** Opening Provided data block **

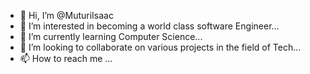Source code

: - 👋 Hi, I’m @MuturiIsaac
- 👀 I’m interested in becoming a world class software  Engineer...
- 🌱 I’m currently learning Computer Science...
- 💞️ I’m looking to collaborate on various projects in the field of Tech...
- 📫 How to reach me ...

<!---
MuturiIsaac/MuturiIsaac is a ✨ special ✨ repository because its `README.md` (this file) appears on your GitHub profile.
You can click the Preview link to take a look at your changes.
--->
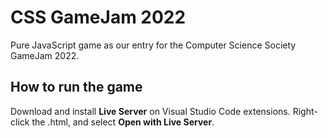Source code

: # CSS GameJam 2022
Pure JavaScript game as our entry for the Computer Science Society GameJam 2022.
## How to run the game 
Download and install **Live Server** on Visual Studio Code extensions. 
Right-click the .html, and select **Open with Live Server**.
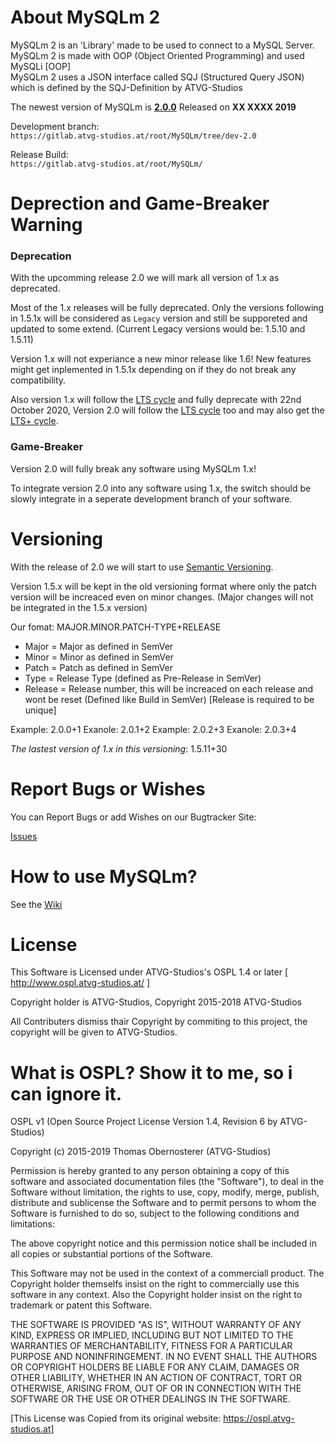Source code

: # About MySQLm 2
MySQLm 2 is an 'Library' made to be used to connect to a MySQL Server.  
MySQLm 2 is made with OOP (Object Oriented Programming) and used MySQLi [OOP]  
MySQLm 2 uses a JSON interface called SQJ (Structured Query JSON) which is defined by the SQJ-Definition by ATVG-Studios

The newest version of MySQLm is **[2.0.0](https://gitlab.atvg-studios.at/root/MySQLm/tags/v2.0.0)** Released on **XX XXXX 2019**

Development branch:  
`https://gitlab.atvg-studios.at/root/MySQLm/tree/dev-2.0`

Release Build:  
`https://gitlab.atvg-studios.at/root/MySQLm/`

# Deprection and Game-Breaker Warning

### Deprecation

With the upcomming release 2.0 we will mark all version of 1.x as deprecated.

Most of the 1.x releases will be fully deprecated. Only the versions following in 1.5.1x will be considered as `Legacy` version and still be supporeted and updated to some extend. (Current Legacy versions would be: 1.5.10 and 1.5.11)

Version 1.x will not experiance a new minor release like 1.6! New features might get inplemented in 1.5.1x depending on if they do not break any compatibility.

Also version 1.x will follow the [LTS cycle](https://wiki.osmium.software/index.php/Software_Support_Cycles) and fully deprecate with 22nd October 2020, Version 2.0 will follow the [LTS cycle](https://wiki.osmium.software/index.php/Software_Support_Cycles) too and may also get the [LTS+ cycle](https://wiki.osmium.software/index.php/Software_Support_Cycles).

### Game-Breaker

Version 2.0 will fully break any software using MySQLm 1.x!

To integrate version 2.0 into any software using 1.x, the switch should be slowly integrate in a seperate development branch of your software.

# Versioning

With the release of 2.0 we will start to use [Semantic Versioning](https://semver.org/).

Version 1.5.x will be kept in the old versioning format where only the patch version will be increaced even on minor changes. (Major changes will not be integrated in the 1.5.x version)

Our fomat: MAJOR.MINOR.PATCH-TYPE+RELEASE

* Major = Major as defined in SemVer
* Minor = Minor as defined in SemVer
* Patch = Patch as defined in SemVer
* Type  = Release Type (defined as Pre-Release in SemVer)
* Release = Release number, this will be increaced on each release and wont be reset (Defined like Build in SemVer) [Release is required to be unique]

Example: 2.0.0+1
Exanole: 2.0.1+2
Example: 2.0.2+3
Exanole: 2.0.3+4

*The lastest version of 1.x in this versioning*: 1.5.11+30

# Report Bugs or Wishes  
You can Report Bugs or add Wishes on our Bugtracker Site:  

[Issues](https://gitlab.atvg-studios.at/root/MySQLm/issues)

# How to use MySQLm?
See the [Wiki](https://gitlab.atvg-studios.at/root/MySQLm/wikis/home)

# License
This Software is Licensed under ATVG-Studios's OSPL 1.4 or later [ http://www.ospl.atvg-studios.at/ ]

Copyright holder is ATVG-Studios, Copyright 2015-2018 ATVG-Studios

All Contributers dismiss thair Copyright by commiting to this project, the copyright will be given to ATVG-Studios.

# What is OSPL? Show it to me, so i can ignore it.
OSPL v1 (Open Source Project License Version 1.4, Revision 6 by ATVG-Studios)

Copyright (c) 2015-2019 Thomas Obernosterer (ATVG-Studios)

Permission is hereby granted to any person
obtaining a copy of this software and associated documentation
files (the "Software"), to deal in the Software without limitation,
the rights to use, copy, modify, merge, publish, distribute
and sublicense the Software and to permit persons to whom the
Software is furnished to do so, subject to the following conditions
and limitations:

The above copyright notice and this permission notice shall be included in all
copies or substantial portions of the Software.

This Software may not be used in the context of a commerciall product.
The Copyright holder themselfs insist on the right to commercially use
this software in any context.
Also the Copyright holder insist on the right to trademark or patent this Software.

THE SOFTWARE IS PROVIDED "AS IS", WITHOUT WARRANTY OF ANY KIND, EXPRESS OR
IMPLIED, INCLUDING BUT NOT LIMITED TO THE WARRANTIES OF MERCHANTABILITY,
FITNESS FOR A PARTICULAR PURPOSE AND NONINFRINGEMENT. IN NO EVENT SHALL THE
AUTHORS OR COPYRIGHT HOLDERS BE LIABLE FOR ANY CLAIM, DAMAGES OR OTHER
LIABILITY, WHETHER IN AN ACTION OF CONTRACT, TORT OR OTHERWISE, ARISING FROM,
OUT OF OR IN CONNECTION WITH THE SOFTWARE OR THE USE OR OTHER DEALINGS IN THE
SOFTWARE. 

[This License was Copied from its original website: https://ospl.atvg-studios.at]
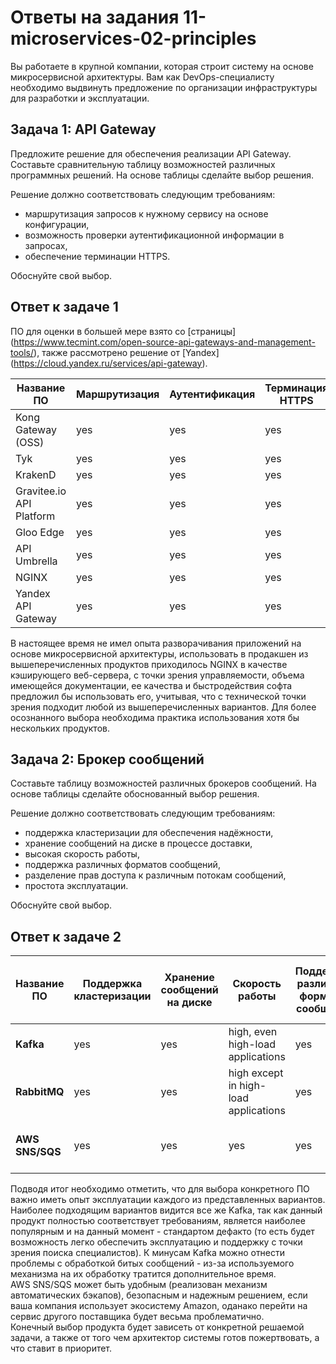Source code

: # Ответы на задания 11-microservices-02-principles   

Вы работаете в крупной компании, которая строит систему на основе микросервисной архитектуры.
Вам как DevOps-специалисту необходимо выдвинуть предложение по организации инфраструктуры для разработки и эксплуатации.

## Задача 1: API Gateway 

Предложите решение для обеспечения реализации API Gateway. Составьте сравнительную таблицу возможностей различных программных решений. На основе таблицы сделайте выбор решения.

Решение должно соответствовать следующим требованиям:
- маршрутизация запросов к нужному сервису на основе конфигурации,
- возможность проверки аутентификационной информации в запросах,
- обеспечение терминации HTTPS.

Обоснуйте свой выбор.  

## Ответ к задаче 1  

ПО для оценки в большей мере взято со [страницы] (https://www.tecmint.com/open-source-api-gateways-and-management-tools/), также рассмотрено решение от [Yandex] (https://cloud.yandex.ru/services/api-gateway).

| Название ПО | Маршрутизация | Аутентификация | Терминация HTTPS | Способ распространения |
|------|------------|---|---|---|
|Kong Gateway (OSS)|yes|yes|yes|free|
|Tyk|yes|yes|yes|free|
|KrakenD|yes|yes|yes|paid service|
|Gravitee.io API Platform|yes|yes|yes|free whith restrictions|
|Gloo Edge|yes|yes|yes|free|
|API Umbrella|yes|yes|yes|free|
|NGINX|yes|yes|yes|free|
|Yandex API Gateway|yes|yes|yes|paid service|

В настоящее время не имел опыта разворачивания приложений на основе микросервисной архитектуры, использовать в продакшен из вышеперечисленных продуктов приходилось NGINX в качестве кэширующего веб-сервера, с точки зрения управляемости, объема имеющейся документации, ее качества и быстродействия софта предложил бы использовать его, учитывая, что с технической точки зрения подходит любой из вышеперечисленных вариантов. Для более осознанного выбора необходима практика использования хотя бы нескольких продуктов.

## Задача 2: Брокер сообщений

Составьте таблицу возможностей различных брокеров сообщений. На основе таблицы сделайте обоснованный выбор решения.

Решение должно соответствовать следующим требованиям:
- поддержка кластеризации для обеспечения надёжности,
- хранение сообщений на диске в процессе доставки,
- высокая скорость работы,
- поддержка различных форматов сообщений,
- разделение прав доступа к различным потокам сообщений,
- простота эксплуатации.

Обоснуйте свой выбор.

## Ответ к задаче 2

| Название ПО | Поддержка кластеризации | Хранение сообщений на диске | Скорость работы | Поддержка различных форматов сообщений | Разделение прав доступа к различным потокам | Простота эксплуатации |
|------|---|---|--------|---|---|--------|
|**Kafka**|yes|yes|high, even high-load applications|yes|yes|the most simple|
|**RabbitMQ**|yes|yes|high except in high-load applications|yes|yes|yes, except high load services|
|**AWS SNS/SQS**|yes|yes|yes|yes|yes|yes, if your company uses Amazon infrastructure|

Подводя итог необходимо отметить, что для выбора конкретного ПО важно иметь опыт эксплуатации каждого из представленных вариантов. Наиболее подходящим вариантов видится все же Kafka, так как данный продукт полностью соответствует требованиям, является наиболее популярным и на данный момент - стандартом дефакто (то есть будет возможность легко обеспечить эксплуатацию и поддержку с точки зрения поиска специалистов). К минусам Kafka можно отнести проблемы с обработкой битых сообщений - из-за используемого механизма на их обработку тратится дополнительное время.  
AWS SNS/SQS может быть удобным (реализован механизм автоматических бэкапов), безопасным и надежным решением, если ваша компания использует экосистему Amazon, оданако перейти на сервис другого поставщика будет весьма проблематично.  
Конечный выбор продукта будет зависеть от конкретной решаемой задачи, а также от того чем архитектор системы готов пожертвовать, а что ставит в приоритет.   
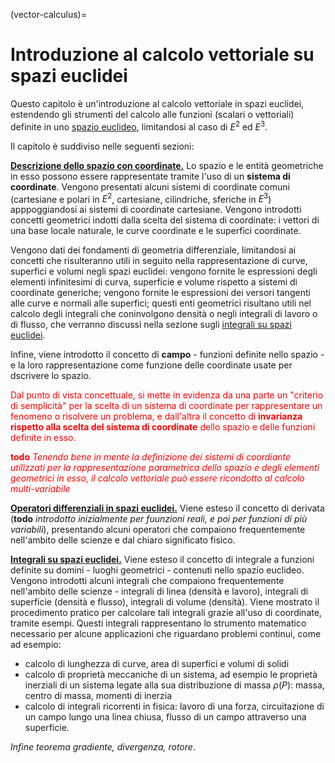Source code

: (vector-calculus)=
# Introduzione al calcolo vettoriale su spazi euclidei

Questo capitolo è un'introduzione al calcolo vettoriale in spazi euclidei, estendendo gli strumenti del calcolo alle funzioni (scalari o vettoriali) definite in uno [spazio euclideo](geometry:analytic:euclidean-space), limitandosi al caso di $E^2$ ed $E^3$.

Il capitolo è suddiviso nelle seguenti sezioni:

[**Descrizione dello spazio con coordinate.**](vector-calculus:geometry) Lo spazio e le entità geometriche in esso possono essere rappresentate tramite l'uso di un **sistema di coordinate**. Vengono presentati alcuni sistemi di coordinate comuni (cartesiane e polari in $E^2$, cartesiane, cilindriche, sferiche in $E^3$) apppoggiandosi ai sistemi di coordinate cartesiane. Vengono introdotti concetti geometrici indotti dalla scelta del sistema di coordinate: i vettori di una base locale naturale, le curve coordinate e le superfici coordinate.

Vengono dati dei fondamenti di geometria differenziale, limitandosi ai concetti che risulteranno utili in seguito nella rappresentazione di curve, superfici e volumi negli spazi euclidei: vengono fornite le espressioni degli elementi infinitesimi di curva, superficie e volume rispetto a sistemi di coordinate generiche; vengono fornite le espressioni dei versori tangenti alle curve e normali alle superfici; questi enti geometrici risultano utili nel calcolo degli integrali che coninvolgono densità o negli integrali di lavoro o di flusso, che verranno discussi nella sezione sugli [integrali su spazi euclidei](vector-calculus:integrals).

Infine, viene introdotto il concetto di **campo** - funzioni definite nello spazio - e la loro rappresentazione come funzione delle coordinate usate per dscrivere lo spazio.

<span style="color:red">Dal punto di vista concettuale, si mette in evidenza da una parte un "criterio di semplicità" per la scelta di un sistema di coordinate per rappresentare un fenomeno o risolvere un problema, e dall'altra il concetto di **invarianza rispetto alla scelta del sistema di coordinate** dello spazio e delle funzioni definite in esso.</span>

<span style="color:red"> **todo** *Tenendo bene in mente la definizione dei sistemi di coordiante utilizzati per la rappresentazione parametrica dello spazio e degli elementi geometrici in esso, il calcolo vettoriale può essere ricondotto al calcolo multi-variabile*</span>

[**Operatori differenziali in spazi euclidei.**](vector-calculus:derivatives) Viene esteso il concetto di derivata (**todo** *introdotto inizialmente per fuunzioni reali, e poi per funzioni di più variabili*), presentando alcuni operatori che compaiono frequentemente nell'ambito delle scienze e dal chiaro significato fisico.

[**Integrali su spazi euclidei.**](vector-calculus:integrals) Viene esteso il concetto di integrale a funzioni definite su domini - luoghi geometrici - contenuti nello spazio euclideo. Vengono introdotti alcuni integrali che compaiono frequentemente nell'ambito delle scienze - integrali di linea (densità e lavoro), integrali di superficie (densità e flusso), integrali di volume (densità). Viene mostrato il procedimento pratico per calcolare tali integrali grazie all'uso di coordinate, tramite esempi. Questi integrali rappresentano lo strumento matematico necessario per alcune applicazioni che riguardano problemi continui, come ad esempio:
- calcolo di lunghezza di curve, area di superfici e volumi di solidi
- calcolo di proprietà meccaniche di un sistema, ad esempio le proprietà inerziali di un sistema legate alla sua distribuzione di massa $\rho(P)$: massa, centro di massa, momenti di inerzia
- calcolo di integrali ricorrenti in fisica: lavoro di una forza, circuitazione di un campo lungo una linea chiusa, flusso di un campo attraverso una superficie. 

*Infine teorema gradiente, divergenza, rotore*.

<!--
Viene definito **campo scalare** una funzione $f(P)$ a valori reale definita sui punti $P$ di uno spazio euclideo $E^n$, $f: E^n \rightarrow \mathbb{R}$.
Viene definito **campo vettoriale** una funzione $\vec{f}(P)$ a valori vettoriali definita sui punti $P$ di uno spazio euclideo $E^n$, $\vec{f}: E^n \rightarrow V$.
**todo** *esistono anche i tensori...lo diciamo?*

Il calcolo vettoriale è lo strumento naturale per la descrizione di problemi di geometria e fisica, garantendo l'**invarianza** del problema affrontato dalla descrizione adottata. *esempi: proprietà geometriche, inerziali, flussi e circuitazioni,...*

Una volta introdotta una parametrizzazione dello spazio con un insieme di coordinate $P(q^1,...,q^n)$, il calcolo vettoriale può essere ricondotto al calcolo multi-variabile.


**todo** *Contenuti.*

Operatori differenziali:
- derivata direzionale
- gradiente
- divergenza
- rotore

Integrali:
- calcolo di lunghezze, aree e volumi
- calcolo di proprietà fisiche di un sistema:
  - massa, centro di massa, momenti di inerzia
- calcolo di integrali particolari:
  - integrale di volume
  - flusso attraverso una superficie
  - integrale lungo una curva e circuitazione
-->
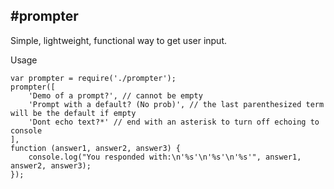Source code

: #prompter
---

Simple, lightweight, functional way to get user input.

Usage

    var prompter = require('./prompter');
    prompter([
        'Demo of a prompt?', // cannot be empty
        'Prompt with a default? (No prob)', // the last parenthesized term will be the default if empty
        'Dont echo text?*' // end with an asterisk to turn off echoing to console
    ],
    function (answer1, answer2, answer3) {
        console.log("You responded with:\n'%s'\n'%s'\n'%s'", answer1, answer2, answer3);
    });
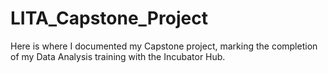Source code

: # LITA_Capstone_Project
Here is where I documented my Capstone project, marking the completion of my Data Analysis training with the Incubator Hub.
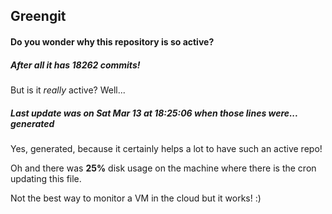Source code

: ## Greengit

#### Do you wonder why this repository is so active?

##### After all it has 18262 commits!

But is it *really* active? Well...

##### Last update was on Sat Mar 13 at 18:25:06 when those lines were... generated

Yes, generated, because it certainly helps a lot to have such an active repo!

Oh and there was **25%** disk usage on the machine
where there is the cron updating this file.

Not the best way to monitor a VM in the cloud but it works! :)
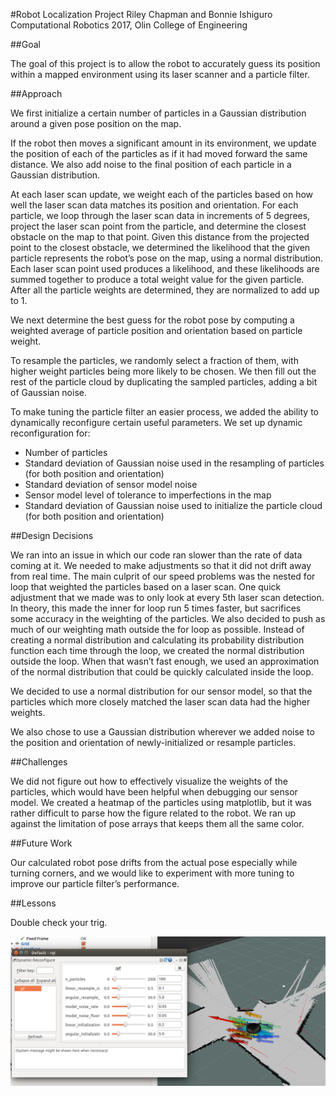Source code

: #Robot Localization Project
Riley Chapman and Bonnie Ishiguro  
Computational Robotics 2017, Olin College of Engineering 


##Goal

The goal of this project is to allow the robot to accurately guess its position within a mapped environment using its laser scanner and a particle filter.

##Approach

We first initialize a certain number of particles in a Gaussian distribution around a given pose position on the map.

If the robot then moves a significant amount in its environment, we update the position of each of the particles as if it had moved forward the same distance.  We also add noise to the final position of each particle in a Gaussian distribution.

At each laser scan update, we weight each of the particles based on how well the laser scan data matches its position and orientation.  For each particle, we loop through the laser scan data in increments of 5 degrees, project the laser scan point from the particle, and determine the closest obstacle on the map to that point. Given this distance from the projected point to the closest obstacle, we determined the likelihood that the given particle represents the robot’s pose on the map, using a normal distribution. Each laser scan point used produces a likelihood, and these likelihoods are summed together to produce a total weight value for the given particle. After all the particle weights are determined, they are normalized to add up to 1. 

We next determine the best guess for the robot pose by computing a weighted average of particle position and orientation based on particle weight. 

To resample the particles, we randomly select a fraction of them, with higher weight particles being more likely to be chosen. We then fill out the rest of the particle cloud by duplicating the sampled particles, adding a bit of Gaussian noise. 

To make tuning the particle filter an easier process, we added the ability to dynamically reconfigure certain useful parameters. We set up dynamic reconfiguration for:
- Number of particles
- Standard deviation of Gaussian noise used in the resampling of particles (for both position and orientation)
- Standard deviation of sensor model noise
- Sensor model level of tolerance to imperfections in the map
- Standard deviation of Gaussian noise used to initialize the particle cloud (for both position and orientation)
 
##Design Decisions

We ran into an issue in which our code ran slower than the rate of data coming at it. We needed to make adjustments so that it did not drift away from real time. The main culprit of our speed problems was the nested for loop that weighted the particles based on a laser scan. One quick adjustment that we made was to only look at every 5th laser scan detection. In theory, this made the inner for loop run 5 times faster, but sacrifices some accuracy in the weighting of the particles. We also decided to push as much of our weighting math outside the for loop as possible. Instead of creating a normal distribution and calculating its probability distribution function each time through the loop, we created the normal distribution outside the loop. When that wasn’t fast enough, we used an approximation of the normal distribution that could be quickly calculated inside the loop. 

We decided to use a normal distribution for our sensor model, so that the particles which more closely matched the laser scan data had the higher weights.

We also chose to use a Gaussian distribution wherever we added noise to the position and orientation of newly-initialized or resample particles.

##Challenges

We did not figure out how to effectively visualize the weights of the particles, which would have been helpful when debugging our sensor model. We created a heatmap of the particles using matplotlib, but it was rather difficult to parse how the figure related to the robot. We ran up against the limitation of pose arrays that keeps them all the same color. 

##Future Work

Our calculated robot pose drifts from the actual pose especially while turning corners, and we would like to experiment with more tuning to improve our particle filter’s performance.

##Lessons

Double check your trig.

![image](screenshots/colored_weights.png)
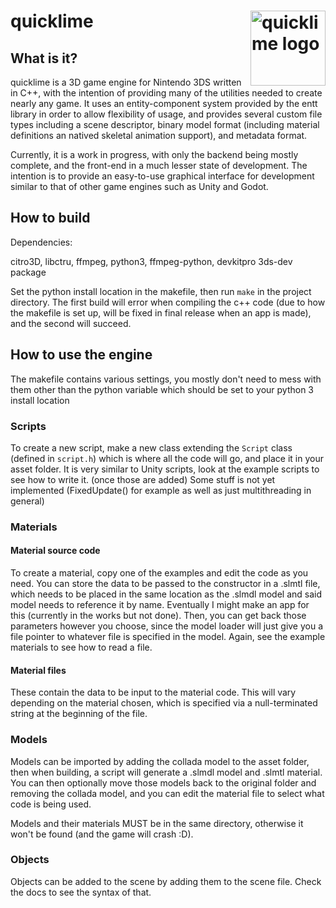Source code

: # quicklime <img src="https://github.com/Squareheron942/quicklime/assets/82814680/7ebc38b2-f0a1-424c-8a5c-a55221204f53" alt="quicklime logo" width="120" height="120" align="right">

## What is it?

quicklime is a 3D game engine for Nintendo 3DS written in C++, with the intention of providing many of the utilities needed to create nearly any game. It uses an entity-component system provided by the entt library in order to allow flexibility of usage, and provides several custom file types including a scene descriptor, binary model format (including material definitions an natived skeletal animation support), and metadata format.

Currently, it is a work in progress, with only the backend being mostly complete, and the front-end in a much lesser state of development. The intention is to provide an easy-to-use graphical interface for development similar to that of other game engines such as Unity and Godot.

## How to build

Dependencies:

citro3D, libctru, ffmpeg, python3, ffmpeg-python, devkitpro 3ds-dev package

Set the python install location in the makefile, then run `make` in the project directory. The first build will error when compiling the c++ code (due to how the makefile is set up, will be fixed in final release when an app is made), and the second will succeed.

## How to use the engine

The makefile contains various settings, you mostly don't need to mess with them other than the python variable which should be set to your python 3 install location


### Scripts
To create a new script, make a new class extending the `Script` class (defined in `script.h`) which is where all the code will go, and place it in your asset folder.
It is very similar to Unity scripts, look at the example scripts to see how to write it. (once those are added)
Some stuff is not yet implemented (FixedUpdate() for example as well as just multithreading in general)

### Materials

#### Material source code
To create a material, copy one of the examples and edit the code as you need.
You can store the data to be passed to the constructor in a .slmtl file, which needs to be placed in the same location as the .slmdl model and said model needs to reference it by name.
Eventually I might make an app for this (currently in the works but not done). Then, you can get back those parameters however you choose, since the model loader will just give you a file pointer to whatever file is specified in the model. 
Again, see the example materials to see how to read a file.

#### Material files
These contain the data to be input to the material code. This will vary depending on the material chosen, which is specified via a null-terminated string at the beginning of the file.

### Models

Models can be imported by adding the collada model to the asset folder, then when building, a script will generate a .slmdl model and .slmtl material. You can then optionally move those models back to the original folder and removing the collada model, and you can edit the material file to select what code is being used. 

Models and their materials MUST be in the same directory, otherwise it won't be found (and the game will crash :D).

### Objects
Objects can be added to the scene by adding them to the scene file. Check the docs to see the syntax of that.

** Closing Provided data block **

Give back, word for word, only the lines above from the line holding "We did not figure" to the line holding "##Future Work", both included.

We did not figure out how to effectively visualize the weights of the particles, which would have been helpful when debugging our sensor model. We created a heatmap of the particles using matplotlib, but it was rather difficult to parse how the figure related to the robot. We ran up against the limitation of pose arrays that keeps them all the same color. 

##Future Work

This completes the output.